---------- RECORDS TO PROCESS ----------

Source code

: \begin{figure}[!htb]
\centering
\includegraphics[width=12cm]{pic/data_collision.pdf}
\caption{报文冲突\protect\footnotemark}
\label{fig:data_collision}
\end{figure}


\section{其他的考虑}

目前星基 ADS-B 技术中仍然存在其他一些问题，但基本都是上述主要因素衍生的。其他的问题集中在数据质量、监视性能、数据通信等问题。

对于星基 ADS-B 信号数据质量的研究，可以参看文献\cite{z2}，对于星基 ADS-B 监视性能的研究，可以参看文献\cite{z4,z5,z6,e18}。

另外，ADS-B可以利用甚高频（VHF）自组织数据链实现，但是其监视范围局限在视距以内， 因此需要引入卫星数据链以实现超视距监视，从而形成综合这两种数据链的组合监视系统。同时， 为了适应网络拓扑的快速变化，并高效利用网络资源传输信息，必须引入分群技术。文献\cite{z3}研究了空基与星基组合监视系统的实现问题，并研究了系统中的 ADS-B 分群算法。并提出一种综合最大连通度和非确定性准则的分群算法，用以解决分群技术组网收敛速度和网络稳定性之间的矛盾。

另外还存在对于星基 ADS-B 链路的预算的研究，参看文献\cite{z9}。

----------

**YOUR GOAL**
Give back each record above exactly as written.

**RESPONSE TO THE TASK**
Source code

: \begin{figure}[!htb]
\centering
\includegraphics[width=12cm]{pic/data_collision.pdf}
\caption{报文冲突\protect\footnotemark}
\label{fig:data_collision}
\end{figure}


\section{其他的考虑}

目前星基 ADS-B 技术中仍然存在其他一些问题，但基本都是上述主要因素衍生的。其他的问题集中在数据质量、监视性能、数据通信等问题。

对于星基 ADS-B 信号数据质量的研究，可以参看文献\cite{z2}，对于星基 ADS-B 监视性能的研究，可以参看文献\cite{z4,z5,z6,e18}。

另外，ADS-B可以利用甚高频（VHF）自组织数据链实现，但是其监视范围局限在视距以内， 因此需要引入卫星数据链以实现超视距监视，从而形成综合这两种数据链的组合监视系统。同时， 为了适应网络拓扑的快速变化，并高效利用网络资源传输信息，必须引入分群技术。文献\cite{z3}研究了空基与星基组合监视系统的实现问题，并研究了系统中的 ADS-B 分群算法。并提出一种综合最大连通度和非确定性准则的分群算法，用以解决分群技术组网收敛速度和网络稳定性之间的矛盾。

另外还存在对于星基 ADS-B 链路的预算的研究，参看文献\cite{z9}。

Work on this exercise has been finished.